(What you will do):
In the records below, count the lines that have "value" and answer with the number alone.

= = = =

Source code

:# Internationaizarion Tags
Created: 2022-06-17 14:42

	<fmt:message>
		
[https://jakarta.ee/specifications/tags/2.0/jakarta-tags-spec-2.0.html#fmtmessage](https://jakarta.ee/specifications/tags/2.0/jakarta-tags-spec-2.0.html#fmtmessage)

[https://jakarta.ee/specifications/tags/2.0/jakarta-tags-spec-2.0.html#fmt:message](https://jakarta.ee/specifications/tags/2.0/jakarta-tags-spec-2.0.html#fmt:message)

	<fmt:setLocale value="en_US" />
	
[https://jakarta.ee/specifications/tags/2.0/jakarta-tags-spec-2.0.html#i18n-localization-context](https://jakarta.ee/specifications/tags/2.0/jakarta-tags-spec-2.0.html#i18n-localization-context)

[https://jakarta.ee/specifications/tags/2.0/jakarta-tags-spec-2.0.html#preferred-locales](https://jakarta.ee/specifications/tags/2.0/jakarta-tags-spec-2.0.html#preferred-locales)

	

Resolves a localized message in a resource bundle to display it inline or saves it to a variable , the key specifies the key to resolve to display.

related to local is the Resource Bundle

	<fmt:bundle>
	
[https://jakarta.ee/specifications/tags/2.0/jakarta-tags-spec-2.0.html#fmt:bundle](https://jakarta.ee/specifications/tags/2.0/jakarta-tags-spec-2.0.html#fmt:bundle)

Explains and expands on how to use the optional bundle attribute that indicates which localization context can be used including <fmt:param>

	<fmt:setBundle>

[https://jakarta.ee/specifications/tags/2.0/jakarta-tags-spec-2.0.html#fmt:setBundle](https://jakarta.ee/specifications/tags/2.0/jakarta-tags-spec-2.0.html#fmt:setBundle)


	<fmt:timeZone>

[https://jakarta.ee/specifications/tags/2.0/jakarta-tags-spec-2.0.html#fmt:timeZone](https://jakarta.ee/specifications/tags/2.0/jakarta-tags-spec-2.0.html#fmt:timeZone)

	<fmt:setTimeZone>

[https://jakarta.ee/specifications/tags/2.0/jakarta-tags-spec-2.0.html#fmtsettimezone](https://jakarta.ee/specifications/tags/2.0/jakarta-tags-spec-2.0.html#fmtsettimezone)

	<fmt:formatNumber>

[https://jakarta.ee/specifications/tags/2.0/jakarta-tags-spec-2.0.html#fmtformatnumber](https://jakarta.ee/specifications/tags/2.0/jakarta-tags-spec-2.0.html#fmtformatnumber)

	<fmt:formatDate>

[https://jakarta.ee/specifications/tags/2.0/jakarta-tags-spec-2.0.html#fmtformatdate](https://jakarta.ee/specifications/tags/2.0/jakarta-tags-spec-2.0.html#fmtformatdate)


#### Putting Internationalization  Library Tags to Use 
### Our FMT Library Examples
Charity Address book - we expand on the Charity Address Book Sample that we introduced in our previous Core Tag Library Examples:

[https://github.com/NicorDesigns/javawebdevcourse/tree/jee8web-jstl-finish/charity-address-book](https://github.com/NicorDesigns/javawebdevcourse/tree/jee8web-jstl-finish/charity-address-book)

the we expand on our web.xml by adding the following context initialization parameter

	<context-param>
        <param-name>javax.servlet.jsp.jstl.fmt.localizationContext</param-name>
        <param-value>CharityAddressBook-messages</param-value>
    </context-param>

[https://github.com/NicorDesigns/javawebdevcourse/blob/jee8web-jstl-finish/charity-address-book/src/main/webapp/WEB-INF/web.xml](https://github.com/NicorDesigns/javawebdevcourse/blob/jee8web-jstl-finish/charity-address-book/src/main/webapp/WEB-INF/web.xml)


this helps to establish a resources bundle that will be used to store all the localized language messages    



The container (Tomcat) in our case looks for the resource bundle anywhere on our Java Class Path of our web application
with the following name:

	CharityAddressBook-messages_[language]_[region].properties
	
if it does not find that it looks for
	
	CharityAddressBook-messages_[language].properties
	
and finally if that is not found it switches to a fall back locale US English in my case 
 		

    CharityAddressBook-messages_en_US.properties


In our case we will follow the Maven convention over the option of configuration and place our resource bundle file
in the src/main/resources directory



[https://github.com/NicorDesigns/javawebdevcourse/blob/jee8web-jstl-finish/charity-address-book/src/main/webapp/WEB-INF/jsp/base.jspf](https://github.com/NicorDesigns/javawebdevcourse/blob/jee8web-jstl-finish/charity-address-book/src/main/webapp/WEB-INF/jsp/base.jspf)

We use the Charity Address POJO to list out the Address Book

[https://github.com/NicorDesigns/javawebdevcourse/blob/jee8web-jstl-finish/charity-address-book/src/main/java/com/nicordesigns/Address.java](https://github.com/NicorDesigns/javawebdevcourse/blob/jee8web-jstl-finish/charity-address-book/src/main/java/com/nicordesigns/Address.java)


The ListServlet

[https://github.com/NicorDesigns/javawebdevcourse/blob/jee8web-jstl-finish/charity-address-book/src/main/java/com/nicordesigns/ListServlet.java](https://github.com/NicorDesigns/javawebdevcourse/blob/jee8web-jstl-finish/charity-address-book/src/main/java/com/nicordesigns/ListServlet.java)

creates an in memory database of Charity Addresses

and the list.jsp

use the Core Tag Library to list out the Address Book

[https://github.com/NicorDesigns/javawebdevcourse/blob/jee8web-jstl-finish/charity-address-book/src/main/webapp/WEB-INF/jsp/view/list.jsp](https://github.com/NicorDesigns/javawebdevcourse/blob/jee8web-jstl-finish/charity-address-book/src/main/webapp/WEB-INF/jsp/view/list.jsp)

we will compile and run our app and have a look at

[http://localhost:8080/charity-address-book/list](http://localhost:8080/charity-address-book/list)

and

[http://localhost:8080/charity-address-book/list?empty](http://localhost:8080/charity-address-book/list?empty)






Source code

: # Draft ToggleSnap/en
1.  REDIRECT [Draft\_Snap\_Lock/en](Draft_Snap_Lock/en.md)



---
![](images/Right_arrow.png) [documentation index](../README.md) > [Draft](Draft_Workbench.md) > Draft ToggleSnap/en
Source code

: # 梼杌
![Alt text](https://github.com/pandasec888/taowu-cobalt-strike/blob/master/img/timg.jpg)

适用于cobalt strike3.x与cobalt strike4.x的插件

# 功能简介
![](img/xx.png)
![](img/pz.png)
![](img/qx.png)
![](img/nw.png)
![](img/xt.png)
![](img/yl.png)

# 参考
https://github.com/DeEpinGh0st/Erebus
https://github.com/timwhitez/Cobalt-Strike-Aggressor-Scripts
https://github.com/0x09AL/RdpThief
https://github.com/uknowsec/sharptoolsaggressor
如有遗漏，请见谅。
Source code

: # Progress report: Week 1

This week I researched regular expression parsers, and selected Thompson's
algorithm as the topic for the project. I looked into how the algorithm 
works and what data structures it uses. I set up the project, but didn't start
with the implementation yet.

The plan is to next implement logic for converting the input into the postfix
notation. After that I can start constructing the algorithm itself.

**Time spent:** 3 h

= = = =

(Solution for this problem):
2